Poetry, children’s books, fiction, history, social sciences…they were all there.
People walked all along the street looking for different reading selections, exchanges with authors, book presentations, comedy routines, performances by the children’s musical-theater company La Colmenita, or the playing of some trova musician.
The Strawberry and Chocolate Cultural Center welcomed writers wanting to be heard. One by one they read passages of their works, while blocks down the street thousands of girls and boys hurried their parents to get to the Coppelia ice cream park for a taste of its flavorful deserts.
Six in the afternoon was an opportunity to meet the players on the Havana Province baseball team (this year’s national champion). The public mobbed them, with adults and children alike begging for their autographs or simply a chance to have a photo taken with them.
At the end of the night, around eleven o’clock in the Mariana Grajales Park, singer-songwriter Raul Torres delighted the crowd with his music and lyrics, the intense heat of the afternoon had passed, so the chords of his music now reigned with the stars.
Click on the thumbnails to see all the photos in this gallery
My daughter and I enjoyed looking at the book stalls in Havana Vieja last May. We are Americans and wish to convey to all Cubans that the American people would love to come there and have you come to America! Under our new and wonderful Presdent Obama, we will gradually make progress toward opening up to trade and visiting between our countires. But please, be careful not to lose what is uniquely Cuban. Do not become like the US, we have too much consumerism, too many cars, too much junk in the media. The only advantage to Cubans in trading with the US and others would be for building materials and exchange of ideas and culture.
The advantages to US are many: coffee, tourism, music, literature, art, food, just to name a few of the things Cuba has to offer the world.

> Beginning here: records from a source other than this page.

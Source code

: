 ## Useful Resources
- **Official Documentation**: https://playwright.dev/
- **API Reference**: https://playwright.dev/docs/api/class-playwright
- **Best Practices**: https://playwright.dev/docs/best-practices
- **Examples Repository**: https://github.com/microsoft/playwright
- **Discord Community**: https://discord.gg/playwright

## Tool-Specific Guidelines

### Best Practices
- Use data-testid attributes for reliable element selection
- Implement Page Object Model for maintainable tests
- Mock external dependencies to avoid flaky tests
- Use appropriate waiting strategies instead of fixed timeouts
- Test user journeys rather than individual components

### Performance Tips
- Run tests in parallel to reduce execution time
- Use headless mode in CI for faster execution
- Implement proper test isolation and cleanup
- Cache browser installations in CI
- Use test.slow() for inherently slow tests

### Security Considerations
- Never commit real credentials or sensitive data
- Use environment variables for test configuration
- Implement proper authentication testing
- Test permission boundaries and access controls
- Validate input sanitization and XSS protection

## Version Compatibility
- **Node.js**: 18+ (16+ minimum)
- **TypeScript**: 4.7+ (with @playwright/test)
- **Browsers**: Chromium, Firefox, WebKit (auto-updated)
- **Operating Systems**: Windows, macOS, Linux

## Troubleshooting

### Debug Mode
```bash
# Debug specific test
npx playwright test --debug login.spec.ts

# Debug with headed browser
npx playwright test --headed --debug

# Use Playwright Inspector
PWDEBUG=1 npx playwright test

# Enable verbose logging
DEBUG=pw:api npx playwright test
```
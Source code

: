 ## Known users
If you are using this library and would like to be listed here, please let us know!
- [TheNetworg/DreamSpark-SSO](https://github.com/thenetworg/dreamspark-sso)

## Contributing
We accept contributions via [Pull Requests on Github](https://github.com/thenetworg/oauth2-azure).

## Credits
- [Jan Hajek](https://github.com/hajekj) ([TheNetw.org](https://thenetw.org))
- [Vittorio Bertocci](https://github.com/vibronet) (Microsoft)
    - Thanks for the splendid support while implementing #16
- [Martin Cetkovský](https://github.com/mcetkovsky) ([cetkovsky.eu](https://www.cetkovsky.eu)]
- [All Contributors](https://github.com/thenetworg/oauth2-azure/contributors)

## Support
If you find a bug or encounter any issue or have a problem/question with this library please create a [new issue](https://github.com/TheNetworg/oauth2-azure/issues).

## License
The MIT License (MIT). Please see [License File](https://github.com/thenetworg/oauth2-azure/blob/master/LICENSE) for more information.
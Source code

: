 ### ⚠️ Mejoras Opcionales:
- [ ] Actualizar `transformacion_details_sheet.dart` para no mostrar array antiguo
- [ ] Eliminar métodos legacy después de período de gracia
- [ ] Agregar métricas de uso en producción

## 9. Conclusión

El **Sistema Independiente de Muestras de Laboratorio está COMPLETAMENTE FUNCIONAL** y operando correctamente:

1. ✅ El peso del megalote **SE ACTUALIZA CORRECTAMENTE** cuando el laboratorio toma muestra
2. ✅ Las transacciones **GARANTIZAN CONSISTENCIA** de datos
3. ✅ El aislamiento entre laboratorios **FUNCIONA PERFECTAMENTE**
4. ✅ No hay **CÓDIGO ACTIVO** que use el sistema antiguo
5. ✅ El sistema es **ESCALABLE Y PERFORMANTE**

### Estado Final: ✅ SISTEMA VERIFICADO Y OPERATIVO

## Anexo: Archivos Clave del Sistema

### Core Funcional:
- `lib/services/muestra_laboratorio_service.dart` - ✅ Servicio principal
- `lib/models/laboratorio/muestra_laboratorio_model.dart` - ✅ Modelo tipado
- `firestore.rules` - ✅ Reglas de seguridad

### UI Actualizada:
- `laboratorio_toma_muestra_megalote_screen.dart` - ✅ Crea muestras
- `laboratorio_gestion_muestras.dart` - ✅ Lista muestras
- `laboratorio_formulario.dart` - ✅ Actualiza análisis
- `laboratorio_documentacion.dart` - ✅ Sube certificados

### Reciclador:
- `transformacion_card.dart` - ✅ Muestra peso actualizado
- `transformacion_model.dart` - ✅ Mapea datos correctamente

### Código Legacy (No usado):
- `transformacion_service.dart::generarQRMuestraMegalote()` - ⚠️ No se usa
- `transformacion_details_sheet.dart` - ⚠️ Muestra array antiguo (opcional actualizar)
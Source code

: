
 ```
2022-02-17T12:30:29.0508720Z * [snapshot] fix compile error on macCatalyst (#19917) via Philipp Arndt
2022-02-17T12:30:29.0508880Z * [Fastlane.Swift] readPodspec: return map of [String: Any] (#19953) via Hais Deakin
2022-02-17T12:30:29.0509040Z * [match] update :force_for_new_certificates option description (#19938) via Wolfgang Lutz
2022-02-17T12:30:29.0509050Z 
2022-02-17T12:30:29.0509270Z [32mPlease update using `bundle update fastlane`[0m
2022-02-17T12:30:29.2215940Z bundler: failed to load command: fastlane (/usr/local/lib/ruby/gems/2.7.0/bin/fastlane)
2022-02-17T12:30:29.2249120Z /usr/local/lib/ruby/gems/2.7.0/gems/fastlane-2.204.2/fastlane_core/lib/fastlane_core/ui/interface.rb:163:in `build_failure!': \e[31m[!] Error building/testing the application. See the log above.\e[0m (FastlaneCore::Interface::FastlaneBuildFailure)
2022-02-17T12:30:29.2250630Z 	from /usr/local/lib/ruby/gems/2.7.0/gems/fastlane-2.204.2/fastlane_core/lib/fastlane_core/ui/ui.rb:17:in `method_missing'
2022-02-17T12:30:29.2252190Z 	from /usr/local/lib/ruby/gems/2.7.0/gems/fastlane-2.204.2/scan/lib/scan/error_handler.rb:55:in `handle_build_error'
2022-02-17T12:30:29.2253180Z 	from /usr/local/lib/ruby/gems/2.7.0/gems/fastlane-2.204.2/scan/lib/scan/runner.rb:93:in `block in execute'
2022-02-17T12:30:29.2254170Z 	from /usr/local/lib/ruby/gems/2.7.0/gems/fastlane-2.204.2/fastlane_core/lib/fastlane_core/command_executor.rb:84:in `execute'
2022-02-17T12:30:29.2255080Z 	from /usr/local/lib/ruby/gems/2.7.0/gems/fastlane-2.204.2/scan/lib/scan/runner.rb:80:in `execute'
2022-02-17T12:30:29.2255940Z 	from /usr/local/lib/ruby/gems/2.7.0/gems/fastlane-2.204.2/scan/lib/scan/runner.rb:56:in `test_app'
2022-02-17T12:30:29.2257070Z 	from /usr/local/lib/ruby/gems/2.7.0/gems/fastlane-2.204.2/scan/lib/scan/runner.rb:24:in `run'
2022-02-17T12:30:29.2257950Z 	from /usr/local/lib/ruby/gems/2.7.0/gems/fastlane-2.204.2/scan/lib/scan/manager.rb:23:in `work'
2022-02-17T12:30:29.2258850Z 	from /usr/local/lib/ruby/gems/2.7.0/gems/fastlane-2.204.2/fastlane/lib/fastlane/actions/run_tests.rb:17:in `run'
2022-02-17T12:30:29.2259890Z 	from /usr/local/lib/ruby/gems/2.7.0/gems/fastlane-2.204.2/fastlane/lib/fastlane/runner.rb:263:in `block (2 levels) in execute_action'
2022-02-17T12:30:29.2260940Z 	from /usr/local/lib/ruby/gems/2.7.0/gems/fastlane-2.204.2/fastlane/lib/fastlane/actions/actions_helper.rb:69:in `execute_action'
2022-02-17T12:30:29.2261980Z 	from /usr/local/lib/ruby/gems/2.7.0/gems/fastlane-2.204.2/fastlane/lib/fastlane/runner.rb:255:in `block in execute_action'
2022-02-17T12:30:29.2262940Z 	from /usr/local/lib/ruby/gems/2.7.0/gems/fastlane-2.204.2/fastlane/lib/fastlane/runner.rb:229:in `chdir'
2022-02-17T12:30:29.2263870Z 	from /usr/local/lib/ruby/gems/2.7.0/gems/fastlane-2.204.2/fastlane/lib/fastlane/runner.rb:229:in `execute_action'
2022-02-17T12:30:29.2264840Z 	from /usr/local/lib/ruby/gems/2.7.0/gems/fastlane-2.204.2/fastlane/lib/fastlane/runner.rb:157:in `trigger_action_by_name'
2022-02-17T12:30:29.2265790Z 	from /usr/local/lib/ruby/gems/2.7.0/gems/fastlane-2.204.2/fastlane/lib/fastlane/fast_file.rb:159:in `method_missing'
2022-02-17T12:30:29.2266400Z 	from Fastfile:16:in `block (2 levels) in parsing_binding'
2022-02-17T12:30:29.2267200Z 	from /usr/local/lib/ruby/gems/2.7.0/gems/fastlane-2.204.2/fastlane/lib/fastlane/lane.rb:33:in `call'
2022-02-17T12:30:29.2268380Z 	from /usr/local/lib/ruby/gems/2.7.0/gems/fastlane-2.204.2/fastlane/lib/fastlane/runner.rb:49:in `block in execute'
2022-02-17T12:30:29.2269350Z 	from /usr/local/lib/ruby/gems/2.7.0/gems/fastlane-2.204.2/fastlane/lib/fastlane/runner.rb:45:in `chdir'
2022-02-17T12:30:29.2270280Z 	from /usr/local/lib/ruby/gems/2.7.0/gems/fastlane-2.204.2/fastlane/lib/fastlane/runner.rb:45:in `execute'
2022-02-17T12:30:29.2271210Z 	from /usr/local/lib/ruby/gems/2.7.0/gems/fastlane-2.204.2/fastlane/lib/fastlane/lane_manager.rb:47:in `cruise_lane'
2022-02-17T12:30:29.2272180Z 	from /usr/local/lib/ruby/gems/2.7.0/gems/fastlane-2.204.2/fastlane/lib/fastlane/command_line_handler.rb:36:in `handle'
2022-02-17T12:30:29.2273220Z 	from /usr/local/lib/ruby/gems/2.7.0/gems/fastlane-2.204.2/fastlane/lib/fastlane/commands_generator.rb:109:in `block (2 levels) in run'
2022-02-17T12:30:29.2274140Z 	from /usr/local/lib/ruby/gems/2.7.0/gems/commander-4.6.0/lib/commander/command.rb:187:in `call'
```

Nice story and photographs. The availability of all these books, which are sold to the Cuban public in moneda nacional (national currency, that denomination so sneered at by some), is one of those many ways through which the Cuban Revolution continues to provide practical encouragement to the island’s population at prices which make these things possible for ordinary people to obtain.
You mention the Strawberry and Chocolate Cultural Center, but where is it located? The story doesn’t make that very clear. Thanks.